Static practice is necessary to learn skills. A class, particularly a beginners’ class, that doesn’t have some static practice is incomplete. Dynamic training is what makes for real-world application. Again, if you are looking to bond with your child, static training is probably just fine by itself. If you’re looking to win a fight on the job, every class needs to have both static and dynamic training.
Finally, talk to the instructor. Be respectful, but ask questions. The first day in a new gym or school is intimidating for everyone, but a good instructor is not afraid to take a moment and answer your question about the school or the system or even a particular move. Just don’t “what-if” them to death on the first day!

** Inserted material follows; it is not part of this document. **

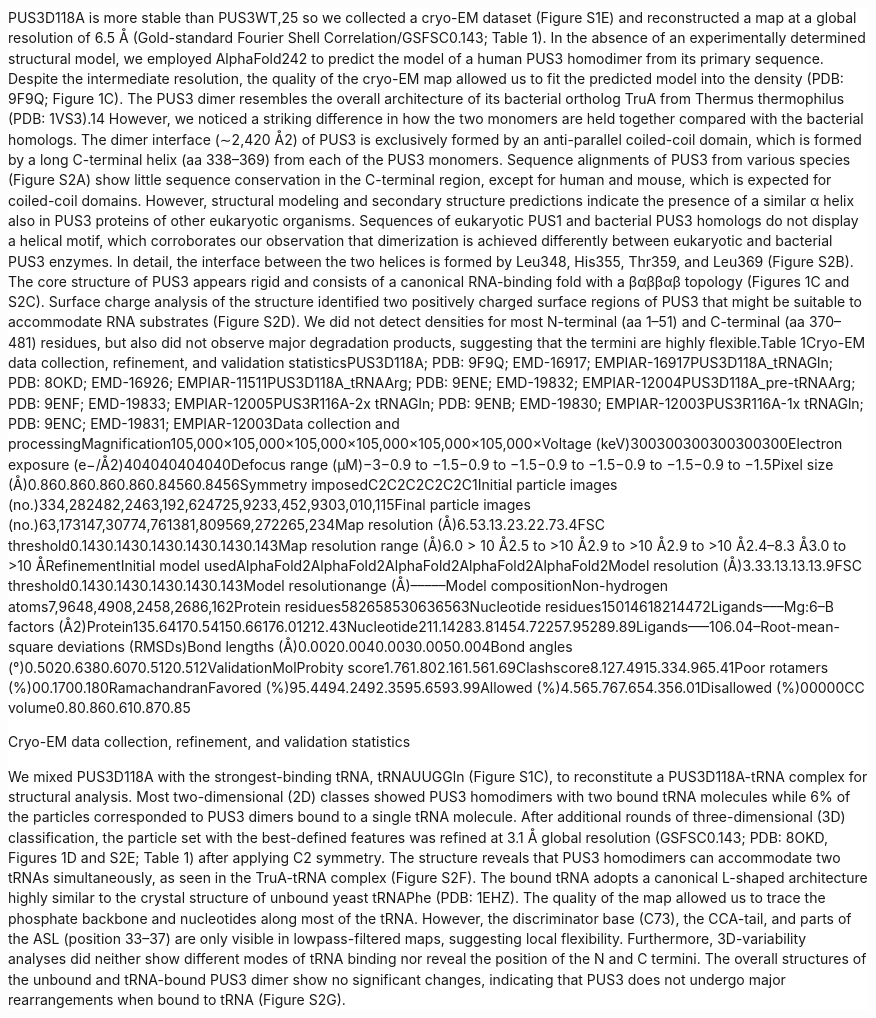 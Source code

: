 PUS3D118A is more stable than PUS3WT,25 so we collected a cryo-EM dataset (Figure S1E) and reconstructed a map at a global resolution of 6.5 Å (Gold-standard Fourier Shell Correlation/GSFSC0.143; Table 1). In the absence of an experimentally determined structural model, we employed AlphaFold242 to predict the model of a human PUS3 homodimer from its primary sequence. Despite the intermediate resolution, the quality of the cryo-EM map allowed us to fit the predicted model into the density (PDB: 9F9Q; Figure 1C). The PUS3 dimer resembles the overall architecture of its bacterial ortholog TruA from Thermus thermophilus (PDB: 1VS3).14 However, we noticed a striking difference in how the two monomers are held together compared with the bacterial homologs. The dimer interface (∼2,420 Å2) of PUS3 is exclusively formed by an anti-parallel coiled-coil domain, which is formed by a long C-terminal helix (aa 338–369) from each of the PUS3 monomers. Sequence alignments of PUS3 from various species (Figure S2A) show little sequence conservation in the C-terminal region, except for human and mouse, which is expected for coiled-coil domains. However, structural modeling and secondary structure predictions indicate the presence of a similar α helix also in PUS3 proteins of other eukaryotic organisms. Sequences of eukaryotic PUS1 and bacterial PUS3 homologs do not display a helical motif, which corroborates our observation that dimerization is achieved differently between eukaryotic and bacterial PUS3 enzymes. In detail, the interface between the two helices is formed by Leu348, His355, Thr359, and Leu369 (Figure S2B). The core structure of PUS3 appears rigid and consists of a canonical RNA-binding fold with a βαββαβ topology (Figures 1C and S2C). Surface charge analysis of the structure identified two positively charged surface regions of PUS3 that might be suitable to accommodate RNA substrates (Figure S2D). We did not detect densities for most N-terminal (aa 1–51) and C-terminal (aa 370–481) residues, but also did not observe major degradation products, suggesting that the termini are highly flexible.Table 1Cryo-EM data collection, refinement, and validation statisticsPUS3D118A; PDB: 9F9Q; EMD-16917; EMPIAR-16917PUS3D118A_tRNAGln; PDB: 8OKD; EMD-16926; EMPIAR-11511PUS3D118A_tRNAArg; PDB: 9ENE; EMD-19832; EMPIAR-12004PUS3D118A_pre-tRNAArg; PDB: 9ENF; EMD-19833; EMPIAR-12005PUS3R116A-2x tRNAGln; PDB: 9ENB; EMD-19830; EMPIAR-12003PUS3R116A-1x tRNAGln; PDB: 9ENC; EMD-19831; EMPIAR-12003Data collection and processingMagnification105,000×105,000×105,000×105,000×105,000×105,000×Voltage (keV)300300300300300300Electron exposure (e−/Å2)404040404040Defocus range (µM)−3−0.9 to −1.5−0.9 to −1.5−0.9 to −1.5−0.9 to −1.5−0.9 to −1.5Pixel size (Å)0.860.860.860.860.84560.8456Symmetry imposedC2C2C2C2C2C1Initial particle images (no.)334,282482,2463,192,624725,9233,452,9303,010,115Final particle images (no.)63,173147,30774,761381,809569,272265,234Map resolution (Å)6.53.13.23.22.73.4FSC threshold0.1430.1430.1430.1430.1430.143Map resolution range (Å)6.0 > 10 Å2.5 to >10 Å2.9 to >10 Å2.9 to >10 Å2.4–8.3 Å3.0 to >10 ÅRefinementInitial model usedAlphaFold2AlphaFold2AlphaFold2AlphaFold2AlphaFold2Model resolution (Å)3.33.13.13.13.9FSC threshold0.1430.1430.1430.1430.143Model resolutionange (Å)–––––Model compositionNon-hydrogen atoms7,9648,4908,2458,2686,162Protein residues582658530636563Nucleotide residues15014618214472Ligands–––Mg:6–B factors (Å2)Protein135.64170.54150.66176.01212.43Nucleotide211.14283.81454.72257.95289.89Ligands–––106.04–Root-mean-square deviations (RMSDs)Bond lengths (Å)0.0020.0040.0030.0050.004Bond angles (°)0.5020.6380.6070.5120.512ValidationMolProbity score1.761.802.161.561.69Clashscore8.127.4915.334.965.41Poor rotamers (%)00.1700.180RamachandranFavored (%)95.4494.2492.3595.6593.99Allowed (%)4.565.767.654.356.01Disallowed (%)00000CC volume0.80.860.610.870.85

Cryo-EM data collection, refinement, and validation statistics

We mixed PUS3D118A with the strongest-binding tRNA, tRNAUUGGln (Figure S1C), to reconstitute a PUS3D118A-tRNA complex for structural analysis. Most two-dimensional (2D) classes showed PUS3 homodimers with two bound tRNA molecules while 6% of the particles corresponded to PUS3 dimers bound to a single tRNA molecule. After additional rounds of three-dimensional (3D) classification, the particle set with the best-defined features was refined at 3.1 Å global resolution (GSFSC0.143; PDB: 8OKD, Figures 1D and S2E; Table 1) after applying C2 symmetry. The structure reveals that PUS3 homodimers can accommodate two tRNAs simultaneously, as seen in the TruA-tRNA complex (Figure S2F). The bound tRNA adopts a canonical L-shaped architecture highly similar to the crystal structure of unbound yeast tRNAPhe (PDB: 1EHZ). The quality of the map allowed us to trace the phosphate backbone and nucleotides along most of the tRNA. However, the discriminator base (C73), the CCA-tail, and parts of the ASL (position 33–37) are only visible in lowpass-filtered maps, suggesting local flexibility. Furthermore, 3D-variability analyses did neither show different modes of tRNA binding nor reveal the position of the N and C termini. The overall structures of the unbound and tRNA-bound PUS3 dimer show no significant changes, indicating that PUS3 does not undergo major rearrangements when bound to tRNA (Figure S2G).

6. Lastly, understand you will be responsible for translating what you learn into a job-related skill.
Many schools make it a selling point that one of their instructors was a Delta Force Operator, or a Navy SEAL. That’s great, and those guys should be very proud of their service. When it comes to physical fitness or shooting or room clearing, those are credentials I love to see. If, however, you are training to learn how to physically control a mental health patient who’s in a manic state or turn a suspect’s punch into a handcuffing position, their extremely impressive skill set is not geared towards that goal.
I personally prefer an instructor with direct law enforcement experience (i.e., patrol) or even better, corrections experience. Those guys go hands-on with my most likely attackers even more than I do. Those are just my preferences. There’s something you can learn from any instructor who understands how the body works.
Relate It to the Job
In all my wanderings, both teaching and training, I have only run across one school where they teach use-of-force decision-making. You can go to a thousand different gyms where they will teach you to how to perform a rear-naked choke, but none of them will teach you when it’s legal to use it. Almost no schools will let you train in duty gear and boots or in darkness or in a gravel parking lot. Most systems don’t even take those factors into account. But that’s okay because you will. Schools can give you the ingredients, but you’ll be the one that actually makes the soup.
The truth is, there’s no one martial art or combat system that’s perfect for law enforcement. Most martial arts are sport-based (one opponent, rules, weight classes, etc), but that doesn’t mean they aren’t useful to study. You are simply picking up a skill that you will fold into your own personal system.